Google Gemini Pro 1.5 is a game changing moment for multimodal artificial intelligence. It allows you to feed it a video, audio or image file and ask questions about the contents.
To see how well it performed, I gave Gemini Pro 1.5 a completely silent video of the moment of totality from the recent total solar eclipse visible across North America.
Working in the Google Cloud platform VertexAI, I was able to also give Gemini some instruction along with the video clip. I asked it to write the lyrics and a prompt for an AI music generator to create a song inspired by the contents of the video.
I then put the prompt and lyrics into Udio to create the song and fed the complete track back into Gemini Pro 1.5 and asked it to listen to the track and plot out a music video.
What is Google Gemini Pro 1.5?
Google released its Gemini family of models in November, starting with the tiny Nano which is available on some Android phones. It then dropped Pro which now powers the Gemini chatbot and finally in January released the powerful, GPT-4-level Gemini Ultra.
Last month the search giant released its first update to the Gemini family, unveiling Gemini Pro 1.5 which has a massive million token context window, a mixture of experts architecture to improve responsiveness and accuracy, as well as true multimodal capabilities.
While it is currently only available for developers through an API call or the VertexAI cloud platform, this advanced functionality is expected to appear in the Gemini chatbot soon.
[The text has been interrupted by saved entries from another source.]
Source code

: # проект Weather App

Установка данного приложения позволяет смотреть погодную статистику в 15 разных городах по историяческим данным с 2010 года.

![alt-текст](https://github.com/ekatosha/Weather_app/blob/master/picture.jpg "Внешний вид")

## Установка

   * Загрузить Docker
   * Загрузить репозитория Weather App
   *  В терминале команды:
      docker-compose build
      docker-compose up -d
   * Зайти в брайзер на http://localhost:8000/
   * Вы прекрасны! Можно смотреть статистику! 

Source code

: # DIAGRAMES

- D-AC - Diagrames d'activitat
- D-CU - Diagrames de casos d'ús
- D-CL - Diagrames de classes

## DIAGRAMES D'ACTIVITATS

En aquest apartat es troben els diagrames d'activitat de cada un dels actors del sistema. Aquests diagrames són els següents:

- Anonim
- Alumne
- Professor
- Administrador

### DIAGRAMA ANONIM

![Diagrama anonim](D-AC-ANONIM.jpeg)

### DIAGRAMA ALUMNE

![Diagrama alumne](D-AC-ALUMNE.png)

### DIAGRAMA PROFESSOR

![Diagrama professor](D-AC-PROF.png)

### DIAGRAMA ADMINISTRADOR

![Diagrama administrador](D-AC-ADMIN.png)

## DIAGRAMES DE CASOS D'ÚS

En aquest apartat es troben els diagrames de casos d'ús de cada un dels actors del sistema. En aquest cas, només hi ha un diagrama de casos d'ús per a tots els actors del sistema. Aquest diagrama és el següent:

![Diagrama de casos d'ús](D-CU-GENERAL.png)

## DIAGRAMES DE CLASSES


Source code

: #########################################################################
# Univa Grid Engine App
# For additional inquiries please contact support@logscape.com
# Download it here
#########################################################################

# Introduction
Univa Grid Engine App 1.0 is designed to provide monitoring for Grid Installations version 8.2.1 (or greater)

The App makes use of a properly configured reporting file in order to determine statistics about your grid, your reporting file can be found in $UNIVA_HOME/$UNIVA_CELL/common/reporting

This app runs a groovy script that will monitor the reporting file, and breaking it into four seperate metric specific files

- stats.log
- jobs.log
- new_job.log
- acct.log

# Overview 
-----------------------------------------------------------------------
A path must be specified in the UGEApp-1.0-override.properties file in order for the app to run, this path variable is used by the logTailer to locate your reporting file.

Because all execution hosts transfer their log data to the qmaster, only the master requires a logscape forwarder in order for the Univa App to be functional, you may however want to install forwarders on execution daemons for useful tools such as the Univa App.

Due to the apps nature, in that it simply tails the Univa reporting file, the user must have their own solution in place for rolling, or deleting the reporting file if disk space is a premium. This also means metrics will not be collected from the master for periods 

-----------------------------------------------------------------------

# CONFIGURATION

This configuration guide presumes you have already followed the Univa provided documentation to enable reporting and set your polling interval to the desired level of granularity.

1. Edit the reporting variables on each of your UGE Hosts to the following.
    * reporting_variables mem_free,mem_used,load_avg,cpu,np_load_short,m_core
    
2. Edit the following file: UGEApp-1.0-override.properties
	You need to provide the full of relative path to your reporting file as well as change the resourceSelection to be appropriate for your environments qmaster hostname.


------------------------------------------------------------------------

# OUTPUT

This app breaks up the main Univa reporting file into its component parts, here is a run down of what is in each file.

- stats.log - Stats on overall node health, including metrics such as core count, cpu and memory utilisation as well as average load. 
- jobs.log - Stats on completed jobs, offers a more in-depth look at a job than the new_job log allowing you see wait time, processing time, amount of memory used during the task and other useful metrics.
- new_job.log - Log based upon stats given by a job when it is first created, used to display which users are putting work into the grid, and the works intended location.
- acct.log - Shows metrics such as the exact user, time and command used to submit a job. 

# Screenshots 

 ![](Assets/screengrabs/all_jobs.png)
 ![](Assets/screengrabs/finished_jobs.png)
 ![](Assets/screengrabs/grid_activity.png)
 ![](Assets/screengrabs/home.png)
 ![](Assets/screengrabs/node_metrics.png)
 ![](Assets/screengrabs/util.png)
Some of the features include being able to upload an audio file such as a song or a speech, a video file of someone exercising or a solar eclipse and ask Gemini questions about the file.
Creating a song from a video
Whle you can’t directly generate a piece of music using Gemini Pro 1.5 — Google has other AI models for making both music and video — you can create prompts and lyrics.
I gave the AI model a short 25-second clip showing the moment of totality from the recent total solar eclipse visible from the U.S. and asked it to give me both lyrics and a prompt I could feed into an AI music generator to create a song inspired by the video.
New @Google developer launch today:- Gemini 1.5 Pro is now available in 180+ countries via the Gemini API in public preview- Supports audio (speech) understanding capability, and a new File API to make it easy to handle files- New embedding model!https://t.co/wJk1e1BG1EApril 9, 2024
It gave me this as a prompt for Udio: “An epic orchestral piece with three distinct movements, the first building in suspense and anticipation as the eclipse approaches totality, the second slowing down and becoming ethereal and mysterious during totality, and the third building again to a triumphant crescendo as the sun emerges from behind the moon.”
This was the lyric for the chorus: “The eclipse is here, a celestial show A moment of darkness, before the light will grow The stars come out to play, in the midday sky A once in a lifetime sight, as the world goes by.”
I don’t think Gemini Pro 1.5 is as creative as Claude 3, ChatGPT or Gemini Ultra. Lyrics from those platforms tend to be more inventive but the ability to analyze a video is huge. It was able to assess the different moments in the video, capture the changes and reflect it in the lyrics.
Creating a music video from a song
One of the most recent updates for Google Gemini 1.5 is the ability to take a song or any piece of audio and analyse its content. I’ve found this particularly useful in planning ideas for a music video to go with that song — especially if I’m working quickly.
I took the song I generated in Udio using the Gemini Pro 1.5 prompt and lyrics and asked the AI model to plot out a shot-by-shot music video based on the audio file.
It gave me a series of 5 second shots for each part of the song including the intro and chorus. For each section it gave me a prompt such as "generate a beautiful landscape with sunrise and birds in flight". I then fed the prompts into Pika Labs.
While this is an unusual example of how to use Gemini Pro 1.5, it is an indication of what could be possible or even what could be built by a third party developer. For example you could use Gemini Pro 1.5 as an intermediate layer between an AI music generator and an AI video platform like LTX Studio or Runway to create a song and music video from one click.
The real benefit of larger context windows will come as we start to see AI applications such as Meta’s smart glasses or the Rabbit R1 come on to the market. If Google can tackle the latency problem the AI could analyze the mass of real world data and give live feedback and information.
This could be used to help a blind person see through audio descriptions, create the first step towards true driverless vehicles, or give a robot the ability to act completely independently using nothing more than a microphone and camera.